MIT Kavli Institute (MKI) for Astrophysics and Space Research astrophysicist Sara Seager was among 24 recipients nationwide of 2013 MacArthur Fellowships, sometimes referred to as “genius grants.”

The fellowships, awarded annually, carry a five-year, $625,000 prize, which recipients are free to use as they see fit. Including today’s winners, 19 MIT faculty members, and three staff members at the Institute, have won MacArthur Fellowships, which were established in 1981.

Seager, who is the Class of 1941 Professor of Physics and Planetary Science, is an astrophysicist and planetary scientist who has explored the possibility of life elsewhere in the galaxy. Specifically, she has adapted the principles of planetary science to the study of exoplanets — planets outside our own solar system.
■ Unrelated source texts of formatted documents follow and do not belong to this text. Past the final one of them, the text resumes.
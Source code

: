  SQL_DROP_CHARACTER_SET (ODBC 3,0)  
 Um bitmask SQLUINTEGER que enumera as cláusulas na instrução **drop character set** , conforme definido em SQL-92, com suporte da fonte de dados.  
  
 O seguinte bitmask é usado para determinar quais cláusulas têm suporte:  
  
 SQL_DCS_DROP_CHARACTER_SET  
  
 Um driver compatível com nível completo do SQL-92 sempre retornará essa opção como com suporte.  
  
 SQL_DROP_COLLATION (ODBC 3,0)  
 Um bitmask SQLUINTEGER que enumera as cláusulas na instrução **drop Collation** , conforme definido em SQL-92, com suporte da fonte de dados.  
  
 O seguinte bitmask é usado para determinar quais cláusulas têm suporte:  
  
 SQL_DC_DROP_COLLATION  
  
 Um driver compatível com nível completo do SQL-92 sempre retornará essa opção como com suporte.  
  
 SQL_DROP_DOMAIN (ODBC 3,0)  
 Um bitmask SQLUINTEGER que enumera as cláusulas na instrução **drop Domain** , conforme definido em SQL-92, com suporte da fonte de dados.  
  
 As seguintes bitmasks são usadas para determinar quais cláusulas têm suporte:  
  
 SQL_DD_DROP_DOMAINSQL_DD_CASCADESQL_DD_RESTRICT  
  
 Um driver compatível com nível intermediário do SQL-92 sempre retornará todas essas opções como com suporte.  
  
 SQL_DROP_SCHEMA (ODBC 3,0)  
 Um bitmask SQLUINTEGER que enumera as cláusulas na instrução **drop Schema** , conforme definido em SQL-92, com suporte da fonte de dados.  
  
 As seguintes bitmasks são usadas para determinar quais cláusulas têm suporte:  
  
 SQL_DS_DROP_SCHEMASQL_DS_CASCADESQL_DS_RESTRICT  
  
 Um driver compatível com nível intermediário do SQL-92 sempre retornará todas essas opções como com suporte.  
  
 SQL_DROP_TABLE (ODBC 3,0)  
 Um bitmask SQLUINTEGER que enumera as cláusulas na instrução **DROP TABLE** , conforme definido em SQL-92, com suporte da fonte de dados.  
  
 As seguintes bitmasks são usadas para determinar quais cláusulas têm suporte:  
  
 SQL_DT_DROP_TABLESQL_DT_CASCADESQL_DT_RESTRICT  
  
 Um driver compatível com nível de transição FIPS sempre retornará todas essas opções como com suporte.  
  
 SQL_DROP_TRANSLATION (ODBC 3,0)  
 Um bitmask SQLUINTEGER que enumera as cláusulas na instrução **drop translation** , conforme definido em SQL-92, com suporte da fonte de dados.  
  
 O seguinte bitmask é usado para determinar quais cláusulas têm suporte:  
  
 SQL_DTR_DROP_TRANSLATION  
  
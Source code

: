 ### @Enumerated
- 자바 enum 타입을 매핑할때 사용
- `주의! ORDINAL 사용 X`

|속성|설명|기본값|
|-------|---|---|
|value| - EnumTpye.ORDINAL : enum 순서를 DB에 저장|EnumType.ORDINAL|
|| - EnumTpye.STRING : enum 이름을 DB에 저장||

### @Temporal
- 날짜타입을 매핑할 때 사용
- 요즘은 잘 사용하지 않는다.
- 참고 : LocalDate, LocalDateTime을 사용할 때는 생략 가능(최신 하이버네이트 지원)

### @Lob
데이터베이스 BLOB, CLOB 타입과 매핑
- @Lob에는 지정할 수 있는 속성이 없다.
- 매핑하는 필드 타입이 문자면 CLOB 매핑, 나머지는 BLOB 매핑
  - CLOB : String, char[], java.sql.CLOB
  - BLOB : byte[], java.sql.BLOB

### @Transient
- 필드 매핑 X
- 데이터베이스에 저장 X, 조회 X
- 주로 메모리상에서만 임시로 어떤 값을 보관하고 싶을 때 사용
The MacArthur Foundation cited Seager, 42, for “quickly advancing a subfield initially viewed with skepticism by the scientific community. A mere hypothesis until the mid-1990s, nearly 900 exoplanets in more than 600 planetary systems have since been identified, with thousands of more planet candidates known.”

Seager found out about the award a few weeks ago via a phone call, although the MacArthur Foundation had to try twice to deliver the good news.

“The first call did not get through because, as the Foundation put it, my ‘very professional and protective assistant’ screens my calls for anything unusual, as I try to avoid calls about UFOs and aliens,” Seager recalls. “This one sounded like a UFO call at first.”

The award, she says, represents the enormous support she’s received from friends and colleagues throughout her career.

“So many people in my professional life and personal life believe in me, and that I can accomplish my very most ambitious dreams,” Seager says. “I did not fully appreciate this until the MacArthur Award.”

Seager adds that she is looking forward to the freedom that the fellowship provides — both for her research and her family life.

“As a single (widowed) mother, I will use all of the grant money on the home front, so my own brain can be free to think creatively, and I can preserve quality time with my children,” Seager says.

Seager joined the MIT faculty in 2006, following appointments at the Institute for Advanced Study in Princeton, N.J., and the Carnegie Institute of Washington. She is the author of “Exoplanet Atmospheres” and “Exoplanets,” both published in 2010.